Review: My Son, My Son, What Have Ye Done
Two homicide detectives arrive at the scene of a murder. A woman has been stabbed through with a saber in a suburban San Diego home. A man walks casually through the crowd outside the house drinking coffee out of a large mug with the words ‘Razzle Dazzle’ imprinted on it. He looks at one of the detectives and says, ‘razzle them, razzle them, razzle dazzle them.’ The man walks to the house across the street, has a conversation with a couple Flamingo’s, calling them his ‘eagles in drag,’ and enters the house. Soon after the detectives learn that he is the victim’s son and the murder suspect.
So begins My Son, My Son, What Have Ye Done, the latest from Werner Herzog. Produced by David Lynch, it is one of the oddest, most baffling pictures to bare either of the outlandish auteurs names. Most of the film consists of flashbacks via police interviews with witnesses and friends of the killer, named Brad and played by Michael Shannon.
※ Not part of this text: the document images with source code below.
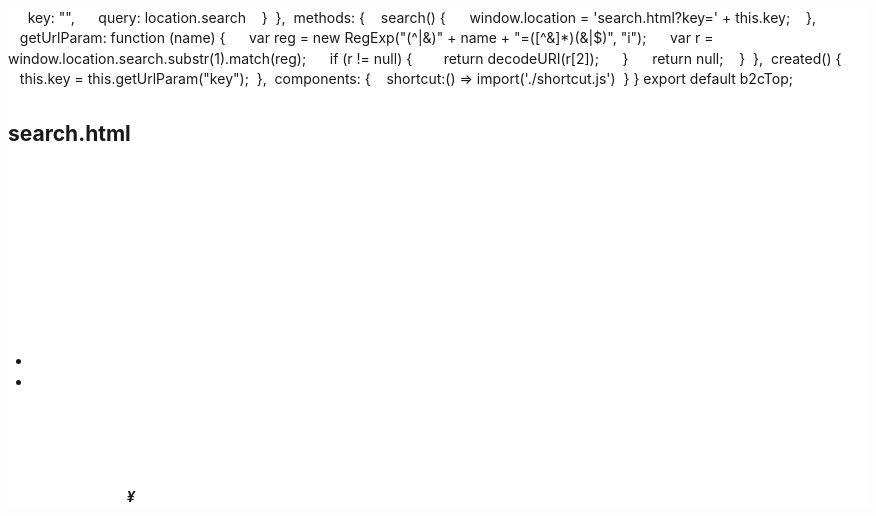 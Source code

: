        key: "",
       query: location.search
     }
   },
   methods: {
     search() {
       window.location = 'search.html?key=' + this.key;
     },
     getUrlParam: function (name) {
       var reg = new RegExp("(^|&)" + name + "=([^&]*)(&|$)", "i");
       var r = window.location.search.substr(1).match(reg);
       if (r != null) {
         return decodeURI(r[2]);
       }
       return null;
     }
   },
   created() {
     this.key = this.getUrlParam("key");
   },
   components: {
     shortcut:() => import('./shortcut.js')
   }
  }
  export default b2cTop;

## search.html

<div class="goods-list">
       <ul class="yui3-g">
         <li class="yui3-u-1-5" v-for="(goods,index) in goodsList"
:key="index">
           <div class="list-wrap">
             <div class="p-img">
               <!--大图片 设置成当前选中的图片-->
               <a href="item.html" target="_blank"><img
:src="goods.selected.image" height="200"/></a><li :class="{selected: sku.id ==
goods.selected.id}"
                 @click="goods.selected=sku"
                 v-for="(sku,index) in goods.skus"
                 :key="index">
                   <img :src="sku.image">
                 </li>
                 
               </ul>
             </div>
             <div class="clearfix"></div>
             <div class="price">
               <strong>
                 <em>¥</em>
                  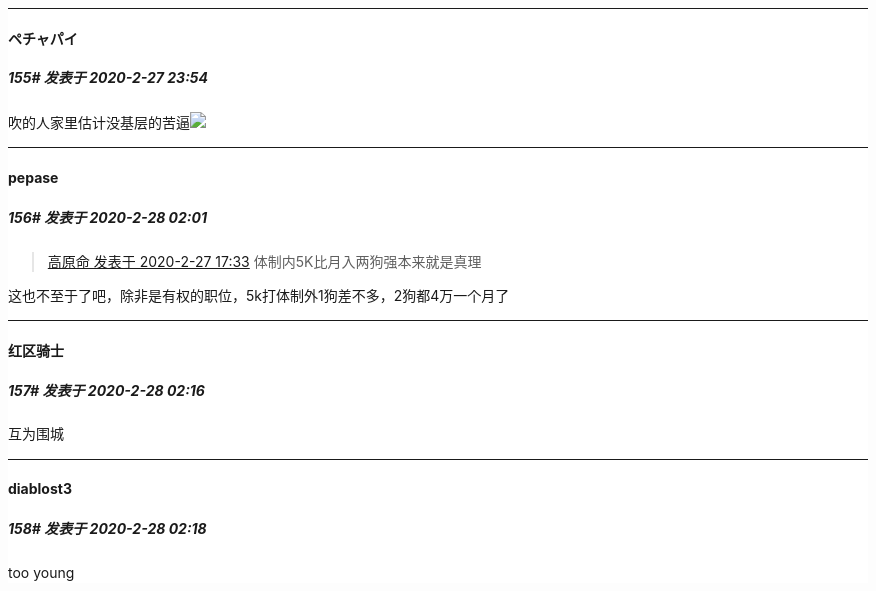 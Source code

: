 





*****

####  ペチャパイ  
##### 155#       发表于 2020-2-27 23:54




吹的人家里估计没基层的苦逼<img src="https://static.saraba1st.com/image/smiley/face2017/053.png" referrerpolicy="no-referrer">







*****

####  pepase  
##### 156#       发表于 2020-2-28 02:01



<blockquote><a href="httphttps://bbs.saraba1st.com/2b/forum.php?mod=redirect&amp;goto=findpost&amp;pid=46546339&amp;ptid=1916048" target="_blank">高原命 发表于 2020-2-27 17:33</a>
体制内5K比月入两狗强本来就是真理</blockquote>
这也不至于了吧，除非是有权的职位，5k打体制外1狗差不多，2狗都4万一个月了







*****

####  红区骑士  
##### 157#       发表于 2020-2-28 02:16




互为围城







*****

####  diablost3  
##### 158#       发表于 2020-2-28 02:18




too young



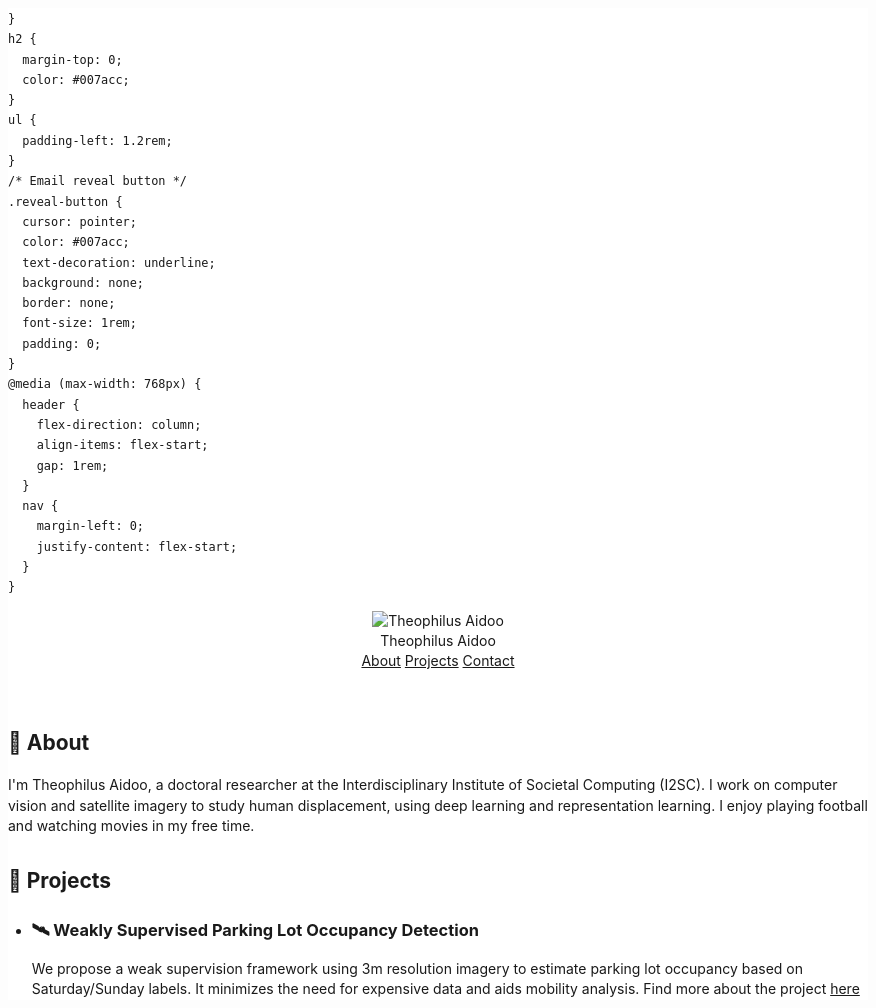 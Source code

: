     }
    h2 {
      margin-top: 0;
      color: #007acc;
    }
    ul {
      padding-left: 1.2rem;
    }
    /* Email reveal button */
    .reveal-button {
      cursor: pointer;
      color: #007acc;
      text-decoration: underline;
      background: none;
      border: none;
      font-size: 1rem;
      padding: 0;
    }
    @media (max-width: 768px) {
      header {
        flex-direction: column;
        align-items: flex-start;
        gap: 1rem;
      }
      nav {
        margin-left: 0;
        justify-content: flex-start;
      }
    }
  </style>
</head>
<body>
  <header>
    <img src="images/theo.png" alt="Theophilus Aidoo" class="profile-pic" />
    <div class="name-title">Theophilus Aidoo</div>
    <nav>
      <a href="#about">About</a>
      <a href="#projects">Projects</a>
      <a href="#contact">Contact</a>
    </nav>
  </header>

  <main>
    <section id="about">
      <h2>👤 About</h2>
      <p>
        I'm Theophilus Aidoo, a doctoral researcher at the Interdisciplinary Institute of Societal Computing (I2SC). I work on computer vision and satellite imagery to study human displacement, using deep learning and representation learning. I enjoy playing football and watching movies in my free time.
      </p>
    </section>
    <section id="projects">
      <h2>📂 Projects</h2>
      <ul>
        <li>
          <h3>🛰️ Weakly Supervised Parking Lot Occupancy Detection</h3>
          <p>
            We propose a weak supervision framework using 3m resolution imagery to estimate parking lot occupancy based on Saturday/Sunday labels. It minimizes the need for expensive data and aids mobility analysis.
            Find more about the project <a href="https://github.com/Societal-Computing/equitable_mobility_estimation">here</a>
          </p> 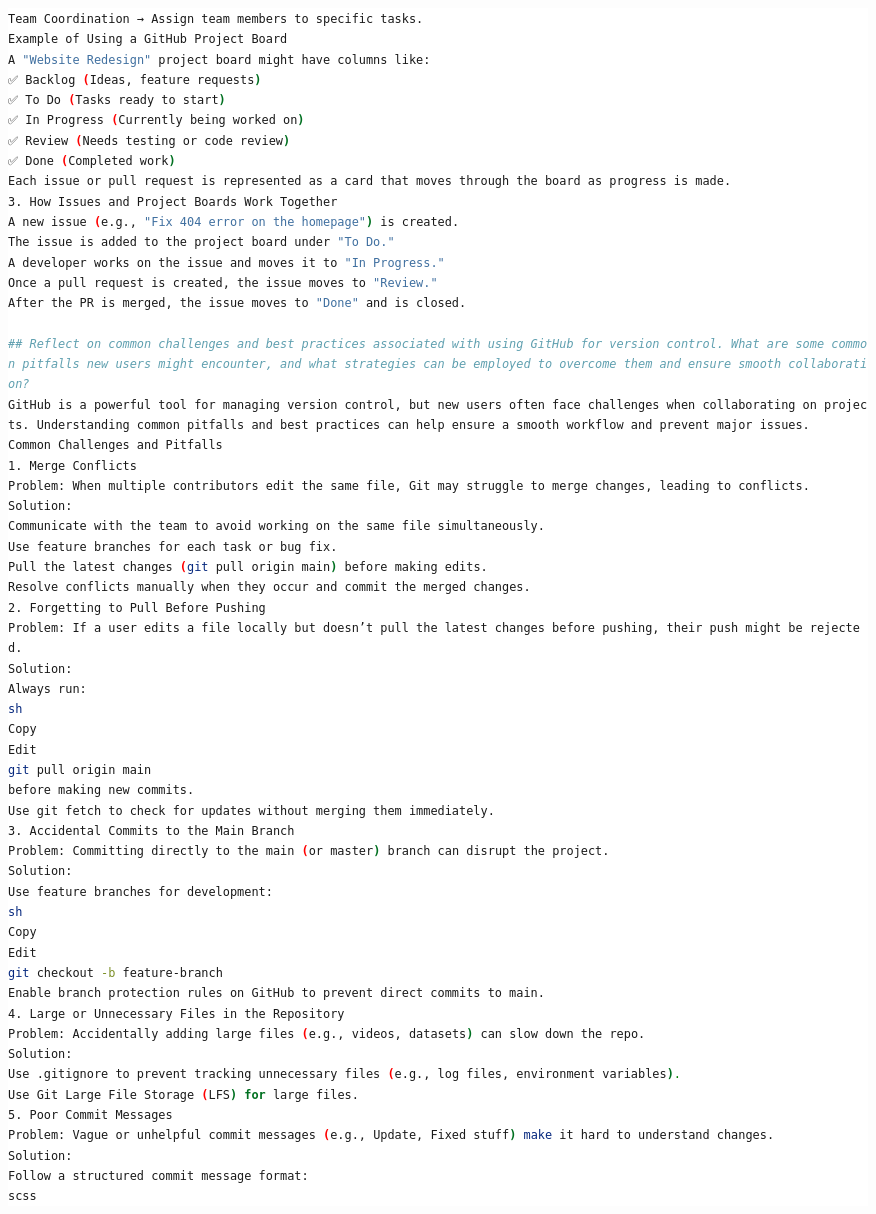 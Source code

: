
 ```sh
Team Coordination → Assign team members to specific tasks.
Example of Using a GitHub Project Board
A "Website Redesign" project board might have columns like:
✅ Backlog (Ideas, feature requests)
✅ To Do (Tasks ready to start)
✅ In Progress (Currently being worked on)
✅ Review (Needs testing or code review)
✅ Done (Completed work)
Each issue or pull request is represented as a card that moves through the board as progress is made.
3. How Issues and Project Boards Work Together
A new issue (e.g., "Fix 404 error on the homepage") is created.
The issue is added to the project board under "To Do."
A developer works on the issue and moves it to "In Progress."
Once a pull request is created, the issue moves to "Review."
After the PR is merged, the issue moves to "Done" and is closed.

## Reflect on common challenges and best practices associated with using GitHub for version control. What are some common pitfalls new users might encounter, and what strategies can be employed to overcome them and ensure smooth collaboration?
GitHub is a powerful tool for managing version control, but new users often face challenges when collaborating on projects. Understanding common pitfalls and best practices can help ensure a smooth workflow and prevent major issues.
Common Challenges and Pitfalls
1. Merge Conflicts
Problem: When multiple contributors edit the same file, Git may struggle to merge changes, leading to conflicts.
Solution:
Communicate with the team to avoid working on the same file simultaneously.
Use feature branches for each task or bug fix.
Pull the latest changes (git pull origin main) before making edits.
Resolve conflicts manually when they occur and commit the merged changes.
2. Forgetting to Pull Before Pushing
Problem: If a user edits a file locally but doesn’t pull the latest changes before pushing, their push might be rejected.
Solution:
Always run:
sh
Copy
Edit
git pull origin main
before making new commits.
Use git fetch to check for updates without merging them immediately.
3. Accidental Commits to the Main Branch
Problem: Committing directly to the main (or master) branch can disrupt the project.
Solution:
Use feature branches for development:
sh
Copy
Edit
git checkout -b feature-branch
Enable branch protection rules on GitHub to prevent direct commits to main.
4. Large or Unnecessary Files in the Repository
Problem: Accidentally adding large files (e.g., videos, datasets) can slow down the repo.
Solution:
Use .gitignore to prevent tracking unnecessary files (e.g., log files, environment variables).
Use Git Large File Storage (LFS) for large files.
5. Poor Commit Messages
Problem: Vague or unhelpful commit messages (e.g., Update, Fixed stuff) make it hard to understand changes.
Solution:
Follow a structured commit message format:
scss
```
Through these flashbacks we see Brad’s strange behavior leading up to the murder. According to his fiance, Ingrid (Chloe Sevigny), Brad started to act different after a trip to Peru. The scenes in Peru however show a man who is clearly already a little off kilter, and seem like nothing more than an excuse for Herzog to go back to one of his favorite locations and the site of his greatest achievements, Aguirre, the Wrath of God and Fitzcarraldo.
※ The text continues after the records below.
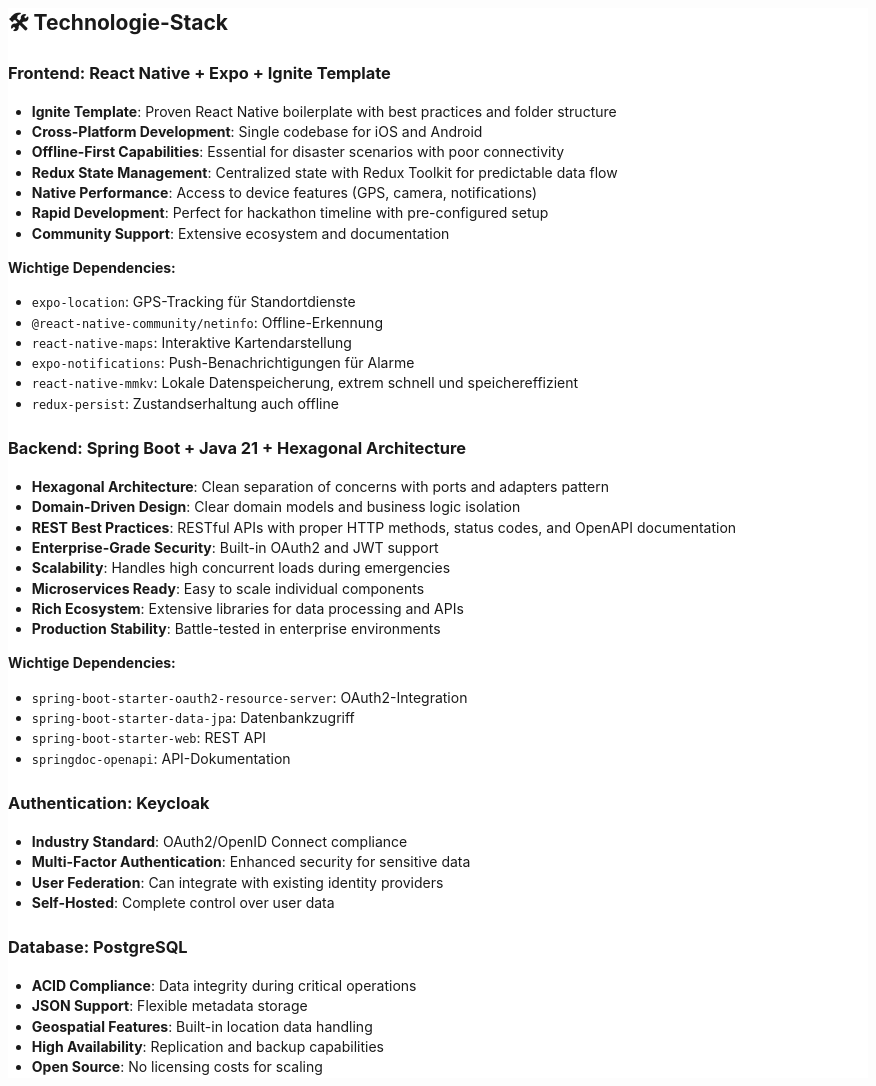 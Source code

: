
 ```mermaid
```

## 🛠️ Technologie-Stack

### Frontend: React Native + Expo + Ignite Template
- **Ignite Template**: Proven React Native boilerplate with best practices and folder structure
- **Cross-Platform Development**: Single codebase for iOS and Android
- **Offline-First Capabilities**: Essential for disaster scenarios with poor connectivity
- **Redux State Management**: Centralized state with Redux Toolkit for predictable data flow
- **Native Performance**: Access to device features (GPS, camera, notifications)
- **Rapid Development**: Perfect for hackathon timeline with pre-configured setup
- **Community Support**: Extensive ecosystem and documentation

**Wichtige Dependencies:**
- `expo-location`: GPS-Tracking für Standortdienste
- `@react-native-community/netinfo`: Offline-Erkennung
- `react-native-maps`: Interaktive Kartendarstellung
- `expo-notifications`: Push-Benachrichtigungen für Alarme
- `react-native-mmkv`: Lokale Datenspeicherung, extrem schnell und speichereffizient
- `redux-persist`: Zustandserhaltung auch offline

### Backend: Spring Boot + Java 21 + Hexagonal Architecture
- **Hexagonal Architecture**: Clean separation of concerns with ports and adapters pattern
- **Domain-Driven Design**: Clear domain models and business logic isolation
- **REST Best Practices**: RESTful APIs with proper HTTP methods, status codes, and OpenAPI documentation
- **Enterprise-Grade Security**: Built-in OAuth2 and JWT support
- **Scalability**: Handles high concurrent loads during emergencies
- **Microservices Ready**: Easy to scale individual components
- **Rich Ecosystem**: Extensive libraries for data processing and APIs
- **Production Stability**: Battle-tested in enterprise environments

**Wichtige Dependencies:**
- `spring-boot-starter-oauth2-resource-server`: OAuth2-Integration
- `spring-boot-starter-data-jpa`: Datenbankzugriff
- `spring-boot-starter-web`: REST API
- `springdoc-openapi`: API-Dokumentation

### Authentication: Keycloak
- **Industry Standard**: OAuth2/OpenID Connect compliance
- **Multi-Factor Authentication**: Enhanced security for sensitive data
- **User Federation**: Can integrate with existing identity providers
- **Self-Hosted**: Complete control over user data

### Database: PostgreSQL
- **ACID Compliance**: Data integrity during critical operations
- **JSON Support**: Flexible metadata storage
- **Geospatial Features**: Built-in location data handling
- **High Availability**: Replication and backup capabilities
- **Open Source**: No licensing costs for scaling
Shannon was absolutely terrific in his few scenes in last years Revolutionary Road. There he played someone who was supposedly crazy and had combative relationship with his parents. Here he is completely unhinged. His big eyes and shaggy hair make him look the part of a lunatic. He rambles quasi-philosophical gibberish to whomever will listen. He speaks of God often, and claims that God is the Quaker Oats man. He lives at home with his mother and works as an actor in a rendition of the Greek play Orestes, in which a man also kills his mother with a sword.
Brad is not the only wacko in the film. His mother, played by Lynch veteran Grace Zabriskie, fuels their strange relationship which makes Norman Bates’ relationship with his mom look like Ernesto Borgdine in Marty. Character actor Udo Kier, who plays creepy better than anyone, plays the theatre director. Perhaps the nuttiest character is Brad’s ‘Uncle Ted’, played by Brad Dourif. Dourif, who was the bookie in Herzog’s other latest, the superior Bad Lieutenant: Port of Call New Orleans, seems to get inspiration from Dennis Hopper’s madman in Lynch’s great Blue Velvet. Uncle Ted lives amongst the redwoods and raises dozens of Ostriches (which Herzog obviously takes great pleasure in shooting). He gives his nephew his sword, for a prop in the play, and then berates him for being an actor.
My Son, My Son also seems to draw inspiration from Blue Velvet in its dialogue, which is naturalistic and awkward. This especially comes out in the interviews between Detective Hank Havenhurst (Willem Dafoe) and Ingrid. She is just an innocent San Diego girl and seems shocked her fiance would do such a thing. Why she would even be involved with Brad in the first place seems inexplicable. His mother interrupts them in bed to bring brownies and watches them eat. When Ingrid tells Brad they need to get away, he tells her he’ll buy the house next door, which is not for sale.
Herzog’s goal seems to be to create a mood of impending doom. Conventional film-making and story-telling is clearly not a goal. There is no climax, no character development and basically no plot. Some scenes end with the characters freezing and looking at the camera while Herzog will hold the shot for what seems like nearly a minute. The effect is like an old, living photograph showing strange people from the past. The setting is modern but the story is ancient and mystical. Walking out of the theater my initial thought was, ‘I have no fucking clue what I just watched, but I enjoyed it.’ This is not one of Herzog’s great films, but it is certainly interesting. In an age when most movies deliver varying levels of predictability, it is refreshing to see Herzog remain abstract and continue to take risks. Razzle them Werner, dazzle them, razzle dazzle them.